» **Directions**: Give back all of the data, word for word.

** Data extracts follows **

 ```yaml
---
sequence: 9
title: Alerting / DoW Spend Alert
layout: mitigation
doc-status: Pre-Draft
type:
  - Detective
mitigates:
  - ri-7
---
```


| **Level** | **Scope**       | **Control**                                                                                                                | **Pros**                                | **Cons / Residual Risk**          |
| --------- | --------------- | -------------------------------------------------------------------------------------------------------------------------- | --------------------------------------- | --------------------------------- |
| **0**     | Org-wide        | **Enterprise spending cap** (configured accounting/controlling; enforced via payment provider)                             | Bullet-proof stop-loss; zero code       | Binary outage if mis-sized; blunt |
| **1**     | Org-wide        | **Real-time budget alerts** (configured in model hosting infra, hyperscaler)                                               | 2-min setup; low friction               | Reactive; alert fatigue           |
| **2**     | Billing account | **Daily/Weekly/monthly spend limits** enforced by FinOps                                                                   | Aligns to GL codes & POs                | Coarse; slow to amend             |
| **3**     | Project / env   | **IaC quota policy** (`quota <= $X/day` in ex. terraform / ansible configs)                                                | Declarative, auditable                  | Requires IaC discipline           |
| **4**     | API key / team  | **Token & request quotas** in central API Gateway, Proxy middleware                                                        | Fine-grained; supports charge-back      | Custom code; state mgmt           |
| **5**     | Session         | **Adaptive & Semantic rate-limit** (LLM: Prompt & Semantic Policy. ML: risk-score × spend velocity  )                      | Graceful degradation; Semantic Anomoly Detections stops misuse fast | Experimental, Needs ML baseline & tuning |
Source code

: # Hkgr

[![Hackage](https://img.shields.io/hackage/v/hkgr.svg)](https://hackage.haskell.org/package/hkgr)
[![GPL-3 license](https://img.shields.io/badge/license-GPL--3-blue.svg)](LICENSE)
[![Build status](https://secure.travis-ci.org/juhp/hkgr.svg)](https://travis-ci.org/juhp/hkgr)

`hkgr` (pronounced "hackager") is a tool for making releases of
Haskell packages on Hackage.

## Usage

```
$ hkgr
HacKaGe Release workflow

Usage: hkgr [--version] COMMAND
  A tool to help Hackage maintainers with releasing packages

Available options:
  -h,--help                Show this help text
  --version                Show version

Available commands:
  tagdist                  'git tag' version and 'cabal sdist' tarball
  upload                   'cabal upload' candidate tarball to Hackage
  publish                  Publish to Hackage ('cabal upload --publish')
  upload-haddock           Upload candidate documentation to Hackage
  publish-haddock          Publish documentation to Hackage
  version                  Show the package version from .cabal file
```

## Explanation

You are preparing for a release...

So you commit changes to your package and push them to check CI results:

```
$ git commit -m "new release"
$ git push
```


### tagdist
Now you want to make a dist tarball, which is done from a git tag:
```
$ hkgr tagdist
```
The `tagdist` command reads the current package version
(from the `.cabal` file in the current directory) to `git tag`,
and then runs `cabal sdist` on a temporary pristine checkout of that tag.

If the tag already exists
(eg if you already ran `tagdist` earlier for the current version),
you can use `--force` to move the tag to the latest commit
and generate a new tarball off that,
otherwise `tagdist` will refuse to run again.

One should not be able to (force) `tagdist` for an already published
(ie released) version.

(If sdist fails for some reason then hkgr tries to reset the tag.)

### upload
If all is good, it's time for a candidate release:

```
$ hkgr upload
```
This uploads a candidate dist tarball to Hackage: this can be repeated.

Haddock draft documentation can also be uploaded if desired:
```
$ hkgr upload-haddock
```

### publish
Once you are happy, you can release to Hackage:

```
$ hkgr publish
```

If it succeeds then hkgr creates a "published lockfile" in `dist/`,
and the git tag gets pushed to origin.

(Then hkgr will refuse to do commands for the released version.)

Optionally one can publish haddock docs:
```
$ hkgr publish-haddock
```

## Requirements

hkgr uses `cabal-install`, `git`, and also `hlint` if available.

** End of Data extracts **

» **Answer space**:
 ```yaml
---
sequence: 9
title: Alerting / DoW Spend Alert
layout: mitigation
doc-status: Pre-Draft
type:
  - Detective
mitigates:
  - ri-7
---
```


| **Level** | **Scope**       | **Control**                                                                                                                | **Pros**                                | **Cons / Residual Risk**          |
| --------- | --------------- | -------------------------------------------------------------------------------------------------------------------------- | --------------------------------------- | --------------------------------- |
| **0**     | Org-wide        | **Enterprise spending cap** (configured accounting/controlling; enforced via payment provider)                             | Bullet-proof stop-loss; zero code       | Binary outage if mis-sized; blunt |
| **1**     | Org-wide        | **Real-time budget alerts** (configured in model hosting infra, hyperscaler)                                               | 2-min setup; low friction               | Reactive; alert fatigue           |
| **2**     | Billing account | **Daily/Weekly/monthly spend limits** enforced by FinOps                                                                   | Aligns to GL codes & POs                | Coarse; slow to amend             |
| **3**     | Project / env   | **IaC quota policy** (`quota <= $X/day` in ex. terraform / ansible configs)                                                | Declarative, auditable                  | Requires IaC discipline           |
| **4**     | API key / team  | **Token & request quotas** in central API Gateway, Proxy middleware                                                        | Fine-grained; supports charge-back      | Custom code; state mgmt           |
| **5**     | Session         | **Adaptive & Semantic rate-limit** (LLM: Prompt & Semantic Policy. ML: risk-score × spend velocity  )                      | Graceful degradation; Semantic Anomoly Detections stops misuse fast | Experimental, Needs ML baseline & tuning |
Source code

: # Hkgr

[![Hackage](https://img.shields.io/hackage/v/hkgr.svg)](https://hackage.haskell.org/package/hkgr)
[![GPL-3 license](https://img.shields.io/badge/license-GPL--3-blue.svg)](LICENSE)
[![Build status](https://secure.travis-ci.org/juhp/hkgr.svg)](https://travis-ci.org/juhp/hkgr)

`hkgr` (pronounced "hackager") is a tool for making releases of
Haskell packages on Hackage.

## Usage

```
$ hkgr
HacKaGe Release workflow

Usage: hkgr [--version] COMMAND
  A tool to help Hackage maintainers with releasing packages

Available options:
  -h,--help                Show this help text
  --version                Show version

Available commands:
  tagdist                  'git tag' version and 'cabal sdist' tarball
  upload                   'cabal upload' candidate tarball to Hackage
  publish                  Publish to Hackage ('cabal upload --publish')
  upload-haddock           Upload candidate documentation to Hackage
  publish-haddock          Publish documentation to Hackage
  version                  Show the package version from .cabal file
```

## Explanation

You are preparing for a release...

So you commit changes to your package and push them to check CI results:

```
$ git commit -m "new release"
$ git push
```


### tagdist
Now you want to make a dist tarball, which is done from a git tag:
```
$ hkgr tagdist
```
The `tagdist` command reads the current package version
(from the `.cabal` file in the current directory) to `git tag`,
and then runs `cabal sdist` on a temporary pristine checkout of that tag.

If the tag already exists
(eg if you already ran `tagdist` earlier for the current version),
you can use `--force` to move the tag to the latest commit
and generate a new tarball off that,
otherwise `tagdist` will refuse to run again.

One should not be able to (force) `tagdist` for an already published
(ie released) version.

(If sdist fails for some reason then hkgr tries to reset the tag.)

### upload
If all is good, it's time for a candidate release:

```
$ hkgr upload
```
This uploads a candidate dist tarball to Hackage: this can be repeated.

Haddock draft documentation can also be uploaded if desired:
```
$ hkgr upload-haddock
```

### publish
Once you are happy, you can release to Hackage:

```
$ hkgr publish
```

If it succeeds then hkgr creates a "published lockfile" in `dist/`,
and the git tag gets pushed to origin.

(Then hkgr will refuse to do commands for the released version.)

Optionally one can publish haddock docs:
```
$ hkgr publish-haddock
```

## Requirements

hkgr uses `cabal-install`, `git`, and also `hlint` if available.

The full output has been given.